Artificial intelligence, in his opinion, will be capable of doing more and more, with decreasing costs, and therefore it will increasingly begin to replace humans as a labor resource.
In the next couple of decades, according to the expert, there will be more mobile robots on the planet than people of working age. If we also consider AI agents, this number of "artificial workers" will increase exponentially.
Along with autonomously operated vehicles, the number of various service robots is expected to reach 1.3 billion by 2035, according to Garlick. The number of robots using AI will exceed 4 billion by 2050.
With current labor costs in various economies around the world, replacing a human with a robot can already ensure quick payback.

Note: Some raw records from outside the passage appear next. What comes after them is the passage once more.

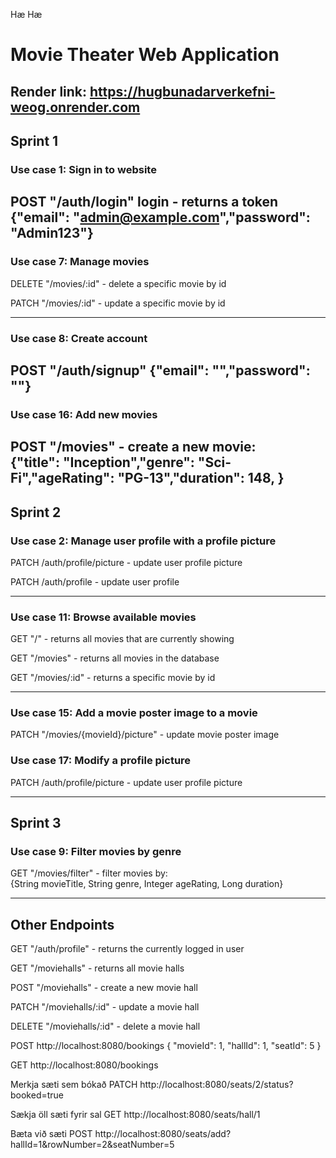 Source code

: Hæ
Hæ

# Movie Theater Web Application

## Render link: https://hugbunadarverkefni-weog.onrender.com

## Sprint 1

### Use case 1: Sign in to website

POST "/auth/login" login - returns a token
{"email": "admin@example.com","password": "Admin123"}
---

### Use case 7: Manage movies

DELETE "/movies/:id" - delete a specific movie by id

PATCH "/movies/:id" - update a specific movie by id

---

### Use case 8: Create account

POST "/auth/signup"
{"email": "","password": ""}
---

### Use case 16: Add new movies

POST "/movies" - create a new movie: <br>
{"title": "Inception","genre": "Sci-Fi","ageRating": "PG-13","duration": 148, }
---

## Sprint 2

### Use case 2: Manage user profile with a profile picture

PATCH /auth/profile/picture - update user profile picture

PATCH /auth/profile - update user profile

---

### Use case 11: Browse available movies

GET "/" - returns all movies that are currently showing

GET "/movies" - returns all movies in the database

GET "/movies/:id" - returns a specific movie by id

---

### Use case 15: Add a movie poster image to a movie

PATCH "/movies/{movieId}/picture" - update movie poster image

### Use case 17: Modify a profile picture

PATCH /auth/profile/picture - update user profile picture

---

## Sprint 3

### Use case 9: Filter movies by genre

GET "/movies/filter" - filter movies by: <br>{String movieTitle, String genre, Integer ageRating, Long duration}

---

## Other Endpoints
GET "/auth/profile" - returns the currently logged in user

GET "/moviehalls" - returns all movie halls

POST "/moviehalls" - create a new movie hall

PATCH "/moviehalls/:id" - update a movie hall

DELETE "/moviehalls/:id" - delete a movie hall

POST http://localhost:8080/bookings
{
  "movieId": 1,
  "hallId": 1,
  "seatId": 5
}

GET http://localhost:8080/bookings

Merkja sæti sem bókað
PATCH http://localhost:8080/seats/2/status?booked=true

Sækja öll sæti fyrir sal
GET http://localhost:8080/seats/hall/1

Bæta við sæti
POST http://localhost:8080/seats/add?hallId=1&rowNumber=2&seatNumber=5


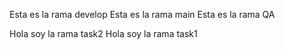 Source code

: Esta es la rama develop
Esta es la rama main
Esta es la rama QA

Hola soy la rama task2
Hola soy la rama task1
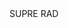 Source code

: <!DOCTYPE html>
<html>
<head>
<title>gottem</title>
</head>
<body>
<p1>SUPRE RAD</p1>
</body>
</html>
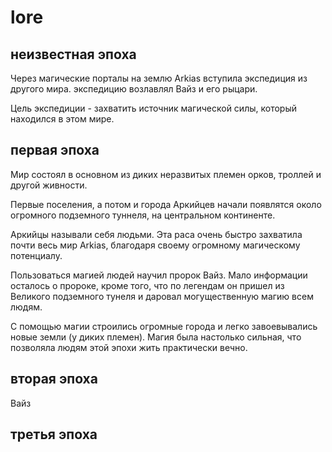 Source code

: # lore

## неизвестная эпоха

Через магические порталы на землю Arkias вступила экспедиция из другого мира. экспедицию возлавлял Вайз и его рыцари.

Цель экспедиции - захватить источник магической силы, который находился в этом мире.



## первая эпоха

Мир состоял в основном из диких неразвитых племен орков, троллей и другой живности.

Первые поселения, а потом и города Аркийцев начали появлятся около огромного подземного туннеля, на центральном континенте.

Аркийцы называли себя людьми. Эта раса очень быстро захватила почти весь мир Arkias, благодаря своему огромному магическому потенциалу.

Пользоваться магией людей научил пророк Вайз. Мало информации осталось о пророке, кроме того, что по легендам он пришел из Великого подземного тунеля и даровал могущественную магию всем людям.

 С помощью магии строились огромные города и легко завоевывались новые земли (у диких племен). Магия была настолько сильная, что позволяла людям этой эпохи жить практически вечно.

## вторая эпоха

Вайз

## третья эпоха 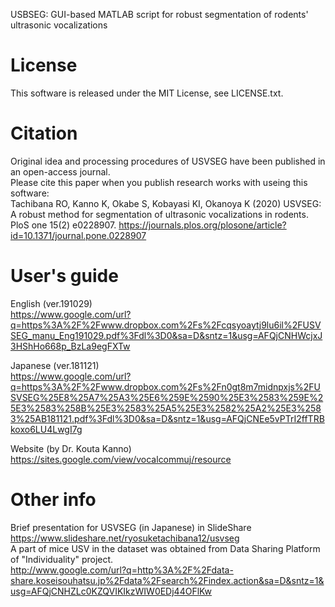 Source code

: USBSEG: GUI-based MATLAB script for robust segmentation of rodents' ultrasonic vocalizations

# License 
This software is released under the MIT License, see LICENSE.txt.

# Citation 
Original idea and processing procedures of USVSEG have been published in an open-access journal.  
Please cite this paper when you publish research works with useing this software:  
Tachibana RO, Kanno K, Okabe S, Kobayasi KI, Okanoya K (2020) USVSEG: A robust method for segmentation of ultrasonic vocalizations in rodents. PloS one 15(2) e0228907.   https://journals.plos.org/plosone/article?id=10.1371/journal.pone.0228907

# User's guide
English (ver.191029)   
https://www.google.com/url?q=https%3A%2F%2Fwww.dropbox.com%2Fs%2Fcqsyoaytj9lu6il%2FUSVSEG_manu_Eng191029.pdf%3Fdl%3D0&sa=D&sntz=1&usg=AFQjCNHWcjxJ3HShHo668p_BzLa9egFXTw

Japanese (ver.181121)  
https://www.google.com/url?q=https%3A%2F%2Fwww.dropbox.com%2Fs%2Fn0gt8m7midnpxjs%2FUSVSEG%25E8%25A7%25A3%25E6%259E%2590%25E3%2583%259E%25E3%2583%258B%25E3%2583%25A5%25E3%2582%25A2%25E3%2583%25AB181121.pdf%3Fdl%3D0&sa=D&sntz=1&usg=AFQjCNEe5vPTrI2ffTRBkoxo6LU4LwgI7g

Website (by Dr. Kouta Kanno)  
https://sites.google.com/view/vocalcommuj/resource

# Other info
Brief presentation for USVSEG (in Japanese) in SlideShare https://www.slideshare.net/ryosuketachibana12/usvseg  
A part of mice USV in the dataset was obtained from Data Sharing Platform of "Individuality" project.  
http://www.google.com/url?q=http%3A%2F%2Fdata-share.koseisouhatsu.jp%2Fdata%2Fsearch%2Findex.action&sa=D&sntz=1&usg=AFQjCNHZLc0KZQVIKIkzWIW0EDj44OFlKw


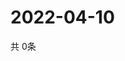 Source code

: # 2022-04-10
  共 0条

  <!-- BEGIN -->
  <!-- 最后更新时间Sun Apr 10 2022 19:03:22 GMT+0000 (Coordinated Universal Time) -->
  
  <!-- END -->
  
   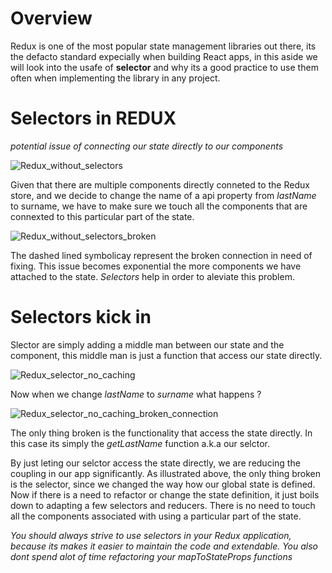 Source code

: # Overview

Redux is one of the most popular state management libraries out there, its the defacto standard expecially when building React apps, in this aside we will look into the usafe of **selector** and why its a good practice to use them often when implementing the library in any project.

# Selectors in REDUX

*potential issue of connecting our state directly to our components*

![Redux_without_selectors](https://productioncoder.com/wp-content/uploads/2018/10/redux-without-selector.jpg)

Given that there are multiple components directly conneted to the Redux store, and we decide to change the name of a api property from *lastName* to surname, we have to make sure we touch all the components that are connexted to this particular part of the state.

![Redux_without_selectors_broken](https://productioncoder.com/wp-content/uploads/2018/10/redux-without-selector-broken.jpg)

The dashed lined symbolicay represent the broken connection in need of fixing. This issue becomes exponential the more components we have attached to the state. *Selectors* help in order to aleviate this problem.

# Selectors kick in

Slector are simply adding a middle man between our state and the component, this middle man is just a function that access our state directly.

![Redux_selector_no_caching](https://productioncoder.com/wp-content/uploads/2018/12/redux-selector-no-caching.jpg)

Now when we change *lastName* to *surname* what happens ?

![Redux_selector_no_caching_broken_connection](https://productioncoder.com/wp-content/uploads/2018/12/redux-selector-no-caching-broken-connection.jpg)

The only thing broken is the functionality that access the state directly. In this case its simply the *getLastName* function a.k.a our selctor.

By just leting our selctor access the state directly, we are reducing the coupling in our app significantly. As illustrated above, the only thing broken is the selector, since we changed the way how our global state is defined. Now if there is a need to refactor or change the state definition, it just boils down to adapting a few selectors and reducers. There is no need to touch all the components associated with using a particular part of the state.

*You should always strive to use selectors in your Redux application, because its makes it easier to maintain the code and extendable. You also dont spend alot of time refactoring your mapToStateProps functions*




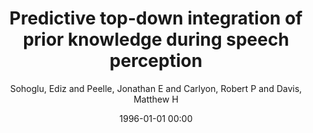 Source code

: ---
layout: post
title: Predictive top-down integration of prior knowledge during speech perception

date: 1996-01-01 00:00
author: Sohoglu, Ediz and Peelle, Jonathan E and Carlyon, Robert P and Davis, Matthew H
journal: Journal of Neuroscience

link: https://doi.org/10.1523/JNEUROSCI.5069-11.2012

year: 2012
---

For example, a robot costing $15,000 with a labor cost of $41 per hour will break even in 3.8 weeks, while at a labor cost of $7.25 per hour, it will take 21.6 weeks to pay off.
Even a robot costing $35,000 can pay for itself in less than 9 weeks with labor costs of $41 per hour. With such figures, humans simply cannot compete, as noted by Garlick.
Bob Sternfels, managing partner at McKinsey & Company, expects that in his company, the number of actual employees and the AI agents replacing them will equalize in just 18 months. Currently, there are 20,000 AI agents for 40,000 employees in the company, whereas a year ago, their number did not exceed 3,000.
IMF Director Kristalina Georgieva stated last month that artificial intelligence is already hitting the labor market like a tsunami, and most countries and business representatives are simply not prepared for it.